INFORMATION SUPPLIED below:
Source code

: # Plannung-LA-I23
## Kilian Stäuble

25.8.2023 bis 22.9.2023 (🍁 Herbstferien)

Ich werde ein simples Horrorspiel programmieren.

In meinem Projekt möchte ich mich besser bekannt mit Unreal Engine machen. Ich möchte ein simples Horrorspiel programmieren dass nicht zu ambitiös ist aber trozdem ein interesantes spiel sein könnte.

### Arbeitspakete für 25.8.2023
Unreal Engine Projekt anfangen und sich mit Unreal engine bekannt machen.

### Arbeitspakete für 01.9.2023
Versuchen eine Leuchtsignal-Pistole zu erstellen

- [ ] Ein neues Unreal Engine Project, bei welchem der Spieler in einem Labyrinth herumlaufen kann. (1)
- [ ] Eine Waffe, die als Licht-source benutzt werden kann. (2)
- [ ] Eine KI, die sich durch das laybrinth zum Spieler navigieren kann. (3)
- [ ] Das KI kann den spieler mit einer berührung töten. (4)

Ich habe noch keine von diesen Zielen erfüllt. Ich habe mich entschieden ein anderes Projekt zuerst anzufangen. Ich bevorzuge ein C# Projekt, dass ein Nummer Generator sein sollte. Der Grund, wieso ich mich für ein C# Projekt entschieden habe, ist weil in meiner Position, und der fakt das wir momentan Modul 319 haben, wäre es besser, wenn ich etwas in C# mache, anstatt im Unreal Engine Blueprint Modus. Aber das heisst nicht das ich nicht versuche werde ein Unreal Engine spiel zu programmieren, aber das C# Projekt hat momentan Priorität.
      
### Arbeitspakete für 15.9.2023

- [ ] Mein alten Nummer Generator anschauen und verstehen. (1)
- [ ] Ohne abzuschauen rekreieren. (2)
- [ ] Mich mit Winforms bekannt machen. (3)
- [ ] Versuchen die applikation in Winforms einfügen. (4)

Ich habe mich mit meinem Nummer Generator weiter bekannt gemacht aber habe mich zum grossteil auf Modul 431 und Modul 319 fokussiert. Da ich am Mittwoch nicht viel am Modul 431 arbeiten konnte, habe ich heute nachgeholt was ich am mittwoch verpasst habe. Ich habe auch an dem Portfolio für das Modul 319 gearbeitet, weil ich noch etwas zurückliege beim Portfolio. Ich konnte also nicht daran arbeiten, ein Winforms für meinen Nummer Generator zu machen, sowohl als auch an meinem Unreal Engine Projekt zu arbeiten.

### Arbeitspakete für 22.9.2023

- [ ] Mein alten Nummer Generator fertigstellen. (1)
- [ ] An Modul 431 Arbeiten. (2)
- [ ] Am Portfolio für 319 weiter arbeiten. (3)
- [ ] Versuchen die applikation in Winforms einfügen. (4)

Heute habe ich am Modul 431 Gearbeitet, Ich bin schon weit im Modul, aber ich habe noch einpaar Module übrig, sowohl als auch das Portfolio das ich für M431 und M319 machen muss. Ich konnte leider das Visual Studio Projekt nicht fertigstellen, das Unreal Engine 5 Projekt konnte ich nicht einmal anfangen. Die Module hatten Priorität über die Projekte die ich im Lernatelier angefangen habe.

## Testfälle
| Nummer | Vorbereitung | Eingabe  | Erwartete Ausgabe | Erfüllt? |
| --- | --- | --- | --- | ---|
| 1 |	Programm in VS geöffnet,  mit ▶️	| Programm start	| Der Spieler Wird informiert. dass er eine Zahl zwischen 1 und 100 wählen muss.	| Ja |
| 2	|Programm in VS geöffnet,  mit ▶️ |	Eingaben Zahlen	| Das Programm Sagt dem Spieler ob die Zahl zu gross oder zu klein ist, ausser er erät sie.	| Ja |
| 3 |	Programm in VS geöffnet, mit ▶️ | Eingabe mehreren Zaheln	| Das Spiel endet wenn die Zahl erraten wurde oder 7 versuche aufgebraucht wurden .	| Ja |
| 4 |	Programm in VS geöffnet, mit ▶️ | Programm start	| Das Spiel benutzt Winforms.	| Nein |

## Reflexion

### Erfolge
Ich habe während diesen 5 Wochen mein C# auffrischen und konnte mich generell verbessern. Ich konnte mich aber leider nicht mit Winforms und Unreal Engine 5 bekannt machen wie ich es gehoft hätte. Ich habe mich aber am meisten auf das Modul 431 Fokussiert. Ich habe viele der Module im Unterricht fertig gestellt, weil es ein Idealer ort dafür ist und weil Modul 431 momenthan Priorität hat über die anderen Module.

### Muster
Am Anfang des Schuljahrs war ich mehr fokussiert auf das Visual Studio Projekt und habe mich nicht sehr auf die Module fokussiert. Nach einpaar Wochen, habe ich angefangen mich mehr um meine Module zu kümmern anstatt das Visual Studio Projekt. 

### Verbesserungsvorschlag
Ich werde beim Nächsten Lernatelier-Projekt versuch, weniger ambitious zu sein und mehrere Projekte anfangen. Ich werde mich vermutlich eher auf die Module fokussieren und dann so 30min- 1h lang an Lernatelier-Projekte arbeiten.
End of INFORMATION SUPPLIED.
YOUR ASSIGNMENT - All that belongs in your answer is the stretch of entries above from the line with "Versuchen eine Leuchtsignal-Pistole" through the line with "- [ ] Das KI", printed exactly.

SOLUTION FOR THIS EXERCISE -
Versuchen eine Leuchtsignal-Pistole zu erstellen

- [ ] Ein neues Unreal Engine Project, bei welchem der Spieler in einem Labyrinth herumlaufen kann. (1)
- [ ] Eine Waffe, die als Licht-source benutzt werden kann. (2)
- [ ] Eine KI, die sich durch das laybrinth zum Spieler navigieren kann. (3)
- [ ] Das KI kann den spieler mit einer berührung töten. (4)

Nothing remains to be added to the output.